Kickboxing career (semi-contact)
 2003 WAKO World Champion, Semi Contact 65 kg
 2002 WAKO Euro Champion, Semi Contact 65 kg
 3 National Championships 
 2 H.M. The King's Trophy

Amateur boxing career
Brækhus fought 80 matches and won 75 of them.
 Silver medal at the 2005 World Championships
 Gold medal at the 2005 European Championships
 Silver medal at the 2004 European Championships

Professional boxing career
In November 2007, she signed a pro contract with German promoter Wilfried Sauerland, who announced his intention of making her the first Norwegian woman World Champion. Her first fight was against Croatian boxer Ksenija Koprek, 20 January 2007.

On 14 March 2009, she became the WBC World Champion in welterweight against Danish boxer Vinni Skovgaard. She also captured the vacant WBA female welterweight title.

Brækhus successfully defended her titles on 30 May 2009 against Amy Yuratovac in Helsinki, Finland, and on 12 September 2009 against Lucia Morelli in Herning, Denmark.

Eight months later, on 15 May 2010, Brækhus successfully defended her WBA and WBC titles against Victoria Cisneros from the United States, while winning the WBO title. The match was fought in Herning, Denmark. In a unanimous decision, the judges declared the fight for Brækhus, having won all 10 rounds. On 30 October 2010, in what was expected to be the hardest match of her career, Brækhus successfully defended her WBA, WBC and WBO titles against Mikaela Laurén from Sweden, while winning the World Professional Boxing Federation (WPBF) title. After Brækhus having dominated the whole match, she knocked Laurén out in the 7th round. The match was fought in Rostock, Germany.

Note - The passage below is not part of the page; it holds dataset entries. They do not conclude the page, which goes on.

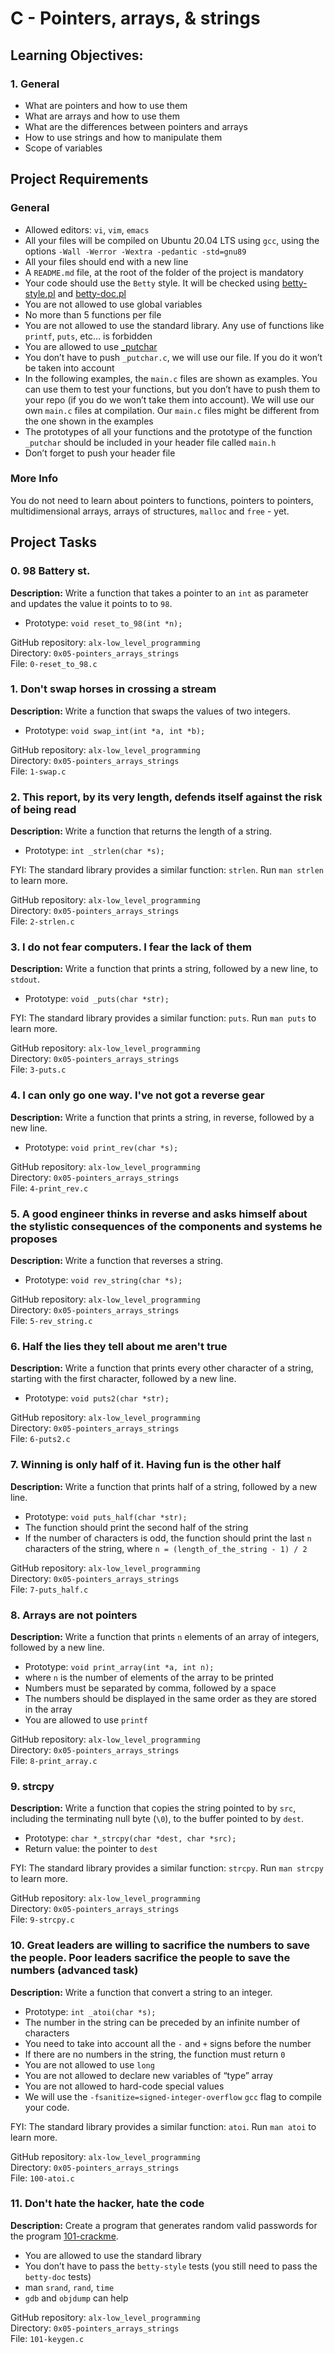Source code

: # C - Pointers, arrays, & strings

## Learning Objectives:
### 1. General
- What are pointers and how to use them
- What are arrays and how to use them
- What are the differences between pointers and arrays
- How to use strings and how to manipulate them
- Scope of variables

## Project Requirements
### General
- Allowed editors: `vi`, `vim`, `emacs`
- All your files will be compiled on Ubuntu 20.04 LTS using `gcc`, using the options `-Wall -Werror -Wextra -pedantic -std=gnu89`
- All your files should end with a new line
- A `README.md` file, at the root of the folder of the project is mandatory
- Your code should use the `Betty` style. It will be checked using [betty-style.pl](https://github.com/holbertonschool/Betty/blob/master/betty-style.pl) and [betty-doc.pl](https://github.com/holbertonschool/Betty/blob/master/betty-doc.pl)
- You are not allowed to use global variables
- No more than 5 functions per file
- You are not allowed to use the standard library. Any use of functions like `printf`, `puts`, etc… is forbidden
- You are allowed to use [\_putchar](https://github.com/holbertonschool/_putchar.c/blob/master/_putchar.c)
- You don’t have to push `_putchar.c`, we will use our file. If you do it won’t be taken into account
- In the following examples, the `main.c` files are shown as examples. You can use them to test your functions, but you don’t have to push them to your repo (if you do we won’t take them into account). We will use our own `main.c` files at compilation. Our `main.c` files might be different from the one shown in the examples
- The prototypes of all your functions and the prototype of the function `_putchar` should be included in your header file called `main.h`
- Don’t forget to push your header file

### More Info
You do not need to learn about pointers to functions, pointers to pointers, multidimensional arrays, arrays of structures, `malloc` and `free` - yet.

## Project Tasks
### 0. 98 Battery st.
**Description:** Write a function that takes a pointer to an `int` as parameter and updates the value it points to to `98`.
- Prototype: `void reset_to_98(int *n);`

GitHub repository: `alx-low_level_programming` <br>
Directory: `0x05-pointers_arrays_strings` <br>
File: `0-reset_to_98.c` <br>

### 1. Don't swap horses in crossing a stream
**Description:** Write a function that swaps the values of two integers.
- Prototype: `void swap_int(int *a, int *b);`

GitHub repository: `alx-low_level_programming` <br>
Directory: `0x05-pointers_arrays_strings` <br>
File: `1-swap.c` <br>

### 2. This report, by its very length, defends itself against the risk of being read
**Description:** Write a function that returns the length of a string.
- Prototype: `int _strlen(char *s);`

FYI: The standard library provides a similar function: `strlen`. Run `man strlen` to learn more.

GitHub repository: `alx-low_level_programming` <br>
Directory: `0x05-pointers_arrays_strings` <br>
File: `2-strlen.c` <br>

### 3. I do not fear computers. I fear the lack of them
**Description:** Write a function that prints a string, followed by a new line, to `stdout`.
- Prototype: `void _puts(char *str);`

FYI: The standard library provides a similar function: `puts`. Run `man puts` to learn more.

GitHub repository: `alx-low_level_programming` <br>
Directory: `0x05-pointers_arrays_strings` <br>
File: `3-puts.c` <br>

### 4. I can only go one way. I've not got a reverse gear
**Description:** Write a function that prints a string, in reverse, followed by a new line.
- Prototype: `void print_rev(char *s);`

GitHub repository: `alx-low_level_programming` <br>
Directory: `0x05-pointers_arrays_strings` <br>
File: `4-print_rev.c` <br>

### 5. A good engineer thinks in reverse and asks himself about the stylistic consequences of the components and systems he proposes
**Description:** Write a function that reverses a string.
- Prototype: `void rev_string(char *s);`

GitHub repository: `alx-low_level_programming` <br>
Directory: `0x05-pointers_arrays_strings` <br>
File: `5-rev_string.c` <br>

### 6. Half the lies they tell about me aren't true
**Description:** Write a function that prints every other character of a string, starting with the first character, followed by a new line.
- Prototype: `void puts2(char *str);`

GitHub repository: `alx-low_level_programming` <br>
Directory: `0x05-pointers_arrays_strings` <br>
File: `6-puts2.c` <br>

### 7. Winning is only half of it. Having fun is the other half
**Description:** Write a function that prints half of a string, followed by a new line.
- Prototype: `void puts_half(char *str);`
- The function should print the second half of the string
- If the number of characters is odd, the function should print the last `n` characters of the string, where `n = (length_of_the_string - 1) / 2`

GitHub repository: `alx-low_level_programming` <br>
Directory: `0x05-pointers_arrays_strings` <br>
File: `7-puts_half.c` <br>

### 8. Arrays are not pointers
**Description:** Write a function that prints `n` elements of an array of integers, followed by a new line.
- Prototype: `void print_array(int *a, int n);`
- where `n` is the number of elements of the array to be printed
- Numbers must be separated by comma, followed by a space
- The numbers should be displayed in the same order as they are stored in the array
- You are allowed to use `printf`

GitHub repository: `alx-low_level_programming` <br>
Directory: `0x05-pointers_arrays_strings` <br>
File: `8-print_array.c` <br>

### 9. strcpy
**Description:** Write a function that copies the string pointed to by `src`, including the terminating null byte (`\0`), to the buffer pointed to by `dest`.
- Prototype: `char *_strcpy(char *dest, char *src);`
- Return value: the pointer to `dest`

FYI: The standard library provides a similar function: `strcpy`. Run `man strcpy` to learn more.

GitHub repository: `alx-low_level_programming` <br>
Directory: `0x05-pointers_arrays_strings` <br>
File: `9-strcpy.c` <br>

### 10. Great leaders are willing to sacrifice the numbers to save the people. Poor leaders sacrifice the people to save the numbers (advanced task)
**Description:** Write a function that convert a string to an integer.
- Prototype: `int _atoi(char *s);`
- The number in the string can be preceded by an infinite number of characters
- You need to take into account all the `-` and `+` signs before the number
- If there are no numbers in the string, the function must return `0`
- You are not allowed to use `long`
- You are not allowed to declare new variables of “type” array
- You are not allowed to hard-code special values
- We will use the `-fsanitize=signed-integer-overflow` `gcc` flag to compile your code. 

FYI: The standard library provides a similar function: `atoi`. Run `man atoi` to learn more.

GitHub repository: `alx-low_level_programming` <br>
Directory: `0x05-pointers_arrays_strings` <br>
File: `100-atoi.c` <br>

### 11. Don't hate the hacker, hate the code
**Description:** Create a program that generates random valid passwords for the program [101-crackme](https://github.com/holbertonschool/0x04.c).
- You are allowed to use the standard library
- You don’t have to pass the `betty-style` tests (you still need to pass the `betty-doc` tests)
- man `srand`, `rand`, `time`
- `gdb` and `objdump` can help

GitHub repository: `alx-low_level_programming` <br>
Directory: `0x05-pointers_arrays_strings` <br>
File: `101-keygen.c` <br>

In 2010, Brækhus was voted the "Female Boxer of the Year" by German boxing magazine BoxSport.

On 14 September 2014, after defeating Croatian Ivana Habazin, Brækhus became the first Norwegian and the first woman to hold all major world championship belts in her weight division (welterweight) in boxing history.

HBO broadcast its first women's bout, between Brækhus and Kali Reis, on May 5, 2018, which Brækhus won.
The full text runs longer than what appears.